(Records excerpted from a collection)
───

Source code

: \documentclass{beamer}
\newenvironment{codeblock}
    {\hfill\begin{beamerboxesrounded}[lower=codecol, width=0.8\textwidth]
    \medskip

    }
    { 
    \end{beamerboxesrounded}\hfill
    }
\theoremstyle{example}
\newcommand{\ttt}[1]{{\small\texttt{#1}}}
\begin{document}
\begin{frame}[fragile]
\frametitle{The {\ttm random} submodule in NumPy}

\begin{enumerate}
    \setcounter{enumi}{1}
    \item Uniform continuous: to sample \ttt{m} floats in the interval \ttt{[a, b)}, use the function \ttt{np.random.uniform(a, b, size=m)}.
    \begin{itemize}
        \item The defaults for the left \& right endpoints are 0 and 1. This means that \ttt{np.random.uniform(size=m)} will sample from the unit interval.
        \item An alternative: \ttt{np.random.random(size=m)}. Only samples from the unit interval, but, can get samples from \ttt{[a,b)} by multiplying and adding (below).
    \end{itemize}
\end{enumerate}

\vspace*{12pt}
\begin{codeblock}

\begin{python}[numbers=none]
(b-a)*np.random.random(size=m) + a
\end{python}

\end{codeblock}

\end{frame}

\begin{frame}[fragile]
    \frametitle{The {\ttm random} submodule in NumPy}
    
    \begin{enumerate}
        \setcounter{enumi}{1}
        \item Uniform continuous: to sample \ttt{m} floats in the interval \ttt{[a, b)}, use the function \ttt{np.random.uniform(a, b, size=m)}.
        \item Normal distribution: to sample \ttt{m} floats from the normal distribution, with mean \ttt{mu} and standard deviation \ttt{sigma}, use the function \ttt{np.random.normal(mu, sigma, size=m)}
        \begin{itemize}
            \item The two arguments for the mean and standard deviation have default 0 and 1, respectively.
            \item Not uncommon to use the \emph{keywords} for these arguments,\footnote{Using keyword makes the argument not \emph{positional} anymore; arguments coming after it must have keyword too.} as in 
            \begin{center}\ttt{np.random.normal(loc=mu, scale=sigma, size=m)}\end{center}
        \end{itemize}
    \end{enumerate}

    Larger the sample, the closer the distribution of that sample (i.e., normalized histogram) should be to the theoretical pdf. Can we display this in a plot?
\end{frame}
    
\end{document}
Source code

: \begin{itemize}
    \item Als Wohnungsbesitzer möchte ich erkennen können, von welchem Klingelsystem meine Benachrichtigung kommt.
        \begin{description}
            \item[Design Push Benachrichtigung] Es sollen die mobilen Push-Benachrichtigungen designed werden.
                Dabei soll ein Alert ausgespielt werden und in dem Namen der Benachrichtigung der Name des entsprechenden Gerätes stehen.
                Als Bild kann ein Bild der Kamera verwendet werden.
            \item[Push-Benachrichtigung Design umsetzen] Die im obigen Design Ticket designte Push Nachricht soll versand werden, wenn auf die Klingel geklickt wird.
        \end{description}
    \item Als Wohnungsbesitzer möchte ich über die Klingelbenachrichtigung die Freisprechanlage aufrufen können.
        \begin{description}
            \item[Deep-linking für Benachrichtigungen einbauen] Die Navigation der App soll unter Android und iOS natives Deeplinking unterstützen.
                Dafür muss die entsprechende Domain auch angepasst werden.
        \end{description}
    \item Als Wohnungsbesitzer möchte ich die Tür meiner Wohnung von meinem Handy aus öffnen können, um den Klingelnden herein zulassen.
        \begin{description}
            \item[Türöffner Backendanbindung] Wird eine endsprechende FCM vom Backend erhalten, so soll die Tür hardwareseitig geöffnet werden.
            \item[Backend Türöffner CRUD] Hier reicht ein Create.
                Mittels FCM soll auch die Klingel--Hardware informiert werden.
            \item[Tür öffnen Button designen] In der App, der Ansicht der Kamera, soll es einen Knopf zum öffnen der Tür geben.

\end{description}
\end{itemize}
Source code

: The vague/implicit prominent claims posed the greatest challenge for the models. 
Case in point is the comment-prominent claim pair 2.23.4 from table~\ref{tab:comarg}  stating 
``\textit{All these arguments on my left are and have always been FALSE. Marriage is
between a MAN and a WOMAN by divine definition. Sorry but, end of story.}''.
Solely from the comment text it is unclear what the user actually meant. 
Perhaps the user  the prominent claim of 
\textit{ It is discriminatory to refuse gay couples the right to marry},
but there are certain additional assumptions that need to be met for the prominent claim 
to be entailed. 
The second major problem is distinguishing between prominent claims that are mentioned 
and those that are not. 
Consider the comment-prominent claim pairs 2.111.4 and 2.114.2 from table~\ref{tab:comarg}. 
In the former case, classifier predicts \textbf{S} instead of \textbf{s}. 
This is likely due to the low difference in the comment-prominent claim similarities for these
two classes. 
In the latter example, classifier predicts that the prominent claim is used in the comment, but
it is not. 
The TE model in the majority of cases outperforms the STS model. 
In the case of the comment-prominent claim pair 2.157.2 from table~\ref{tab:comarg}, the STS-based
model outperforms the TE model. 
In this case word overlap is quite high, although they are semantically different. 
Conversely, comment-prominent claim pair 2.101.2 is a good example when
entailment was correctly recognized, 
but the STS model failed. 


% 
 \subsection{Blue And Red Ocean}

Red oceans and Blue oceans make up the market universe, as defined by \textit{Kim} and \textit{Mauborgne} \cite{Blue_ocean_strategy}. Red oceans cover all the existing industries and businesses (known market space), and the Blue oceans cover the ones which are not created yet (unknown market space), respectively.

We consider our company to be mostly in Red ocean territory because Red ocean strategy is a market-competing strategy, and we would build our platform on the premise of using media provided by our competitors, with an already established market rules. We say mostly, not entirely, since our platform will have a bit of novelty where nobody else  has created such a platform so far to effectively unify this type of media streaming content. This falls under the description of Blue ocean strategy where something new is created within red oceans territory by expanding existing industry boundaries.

───

**ASSIGNMENT**
The entries above must be returned in full, exactly as shown.

**OUTPUT BELOW**
Source code

: \documentclass{beamer}
\newenvironment{codeblock}
    {\hfill\begin{beamerboxesrounded}[lower=codecol, width=0.8\textwidth]
    \medskip

    }
    { 
    \end{beamerboxesrounded}\hfill
    }
\theoremstyle{example}
\newcommand{\ttt}[1]{{\small\texttt{#1}}}
\begin{document}
\begin{frame}[fragile]
\frametitle{The {\ttm random} submodule in NumPy}

\begin{enumerate}
    \setcounter{enumi}{1}
    \item Uniform continuous: to sample \ttt{m} floats in the interval \ttt{[a, b)}, use the function \ttt{np.random.uniform(a, b, size=m)}.
    \begin{itemize}
        \item The defaults for the left \& right endpoints are 0 and 1. This means that \ttt{np.random.uniform(size=m)} will sample from the unit interval.
        \item An alternative: \ttt{np.random.random(size=m)}. Only samples from the unit interval, but, can get samples from \ttt{[a,b)} by multiplying and adding (below).
    \end{itemize}
\end{enumerate}

\vspace*{12pt}
\begin{codeblock}

\begin{python}[numbers=none]
(b-a)*np.random.random(size=m) + a
\end{python}

\end{codeblock}

\end{frame}

\begin{frame}[fragile]
    \frametitle{The {\ttm random} submodule in NumPy}
    
    \begin{enumerate}
        \setcounter{enumi}{1}
        \item Uniform continuous: to sample \ttt{m} floats in the interval \ttt{[a, b)}, use the function \ttt{np.random.uniform(a, b, size=m)}.
        \item Normal distribution: to sample \ttt{m} floats from the normal distribution, with mean \ttt{mu} and standard deviation \ttt{sigma}, use the function \ttt{np.random.normal(mu, sigma, size=m)}
        \begin{itemize}
            \item The two arguments for the mean and standard deviation have default 0 and 1, respectively.
            \item Not uncommon to use the \emph{keywords} for these arguments,\footnote{Using keyword makes the argument not \emph{positional} anymore; arguments coming after it must have keyword too.} as in 
            \begin{center}\ttt{np.random.normal(loc=mu, scale=sigma, size=m)}\end{center}
        \end{itemize}
    \end{enumerate}

    Larger the sample, the closer the distribution of that sample (i.e., normalized histogram) should be to the theoretical pdf. Can we display this in a plot?
\end{frame}
    
\end{document}
Source code

: \begin{itemize}
    \item Als Wohnungsbesitzer möchte ich erkennen können, von welchem Klingelsystem meine Benachrichtigung kommt.
        \begin{description}
            \item[Design Push Benachrichtigung] Es sollen die mobilen Push-Benachrichtigungen designed werden.
                Dabei soll ein Alert ausgespielt werden und in dem Namen der Benachrichtigung der Name des entsprechenden Gerätes stehen.
                Als Bild kann ein Bild der Kamera verwendet werden.
            \item[Push-Benachrichtigung Design umsetzen] Die im obigen Design Ticket designte Push Nachricht soll versand werden, wenn auf die Klingel geklickt wird.
        \end{description}
    \item Als Wohnungsbesitzer möchte ich über die Klingelbenachrichtigung die Freisprechanlage aufrufen können.
        \begin{description}
            \item[Deep-linking für Benachrichtigungen einbauen] Die Navigation der App soll unter Android und iOS natives Deeplinking unterstützen.
                Dafür muss die entsprechende Domain auch angepasst werden.
        \end{description}
    \item Als Wohnungsbesitzer möchte ich die Tür meiner Wohnung von meinem Handy aus öffnen können, um den Klingelnden herein zulassen.
        \begin{description}
            \item[Türöffner Backendanbindung] Wird eine endsprechende FCM vom Backend erhalten, so soll die Tür hardwareseitig geöffnet werden.
            \item[Backend Türöffner CRUD] Hier reicht ein Create.
                Mittels FCM soll auch die Klingel--Hardware informiert werden.
            \item[Tür öffnen Button designen] In der App, der Ansicht der Kamera, soll es einen Knopf zum öffnen der Tür geben.

\end{description}
\end{itemize}
Source code

: The vague/implicit prominent claims posed the greatest challenge for the models. 
Case in point is the comment-prominent claim pair 2.23.4 from table~\ref{tab:comarg}  stating 
``\textit{All these arguments on my left are and have always been FALSE. Marriage is
between a MAN and a WOMAN by divine definition. Sorry but, end of story.}''.
Solely from the comment text it is unclear what the user actually meant. 
Perhaps the user  the prominent claim of 
\textit{ It is discriminatory to refuse gay couples the right to marry},
but there are certain additional assumptions that need to be met for the prominent claim 
to be entailed. 
The second major problem is distinguishing between prominent claims that are mentioned 
and those that are not. 
Consider the comment-prominent claim pairs 2.111.4 and 2.114.2 from table~\ref{tab:comarg}. 
In the former case, classifier predicts \textbf{S} instead of \textbf{s}. 
This is likely due to the low difference in the comment-prominent claim similarities for these
two classes. 
In the latter example, classifier predicts that the prominent claim is used in the comment, but
it is not. 
The TE model in the majority of cases outperforms the STS model. 
In the case of the comment-prominent claim pair 2.157.2 from table~\ref{tab:comarg}, the STS-based
model outperforms the TE model. 
In this case word overlap is quite high, although they are semantically different. 
Conversely, comment-prominent claim pair 2.101.2 is a good example when
entailment was correctly recognized, 
but the STS model failed. 


% 
 \subsection{Blue And Red Ocean}

Red oceans and Blue oceans make up the market universe, as defined by \textit{Kim} and \textit{Mauborgne} \cite{Blue_ocean_strategy}. Red oceans cover all the existing industries and businesses (known market space), and the Blue oceans cover the ones which are not created yet (unknown market space), respectively.

We consider our company to be mostly in Red ocean territory because Red ocean strategy is a market-competing strategy, and we would build our platform on the premise of using media provided by our competitors, with an already established market rules. We say mostly, not entirely, since our platform will have a bit of novelty where nobody else  has created such a platform so far to effectively unify this type of media streaming content. This falls under the description of Blue ocean strategy where something new is created within red oceans territory by expanding existing industry boundaries.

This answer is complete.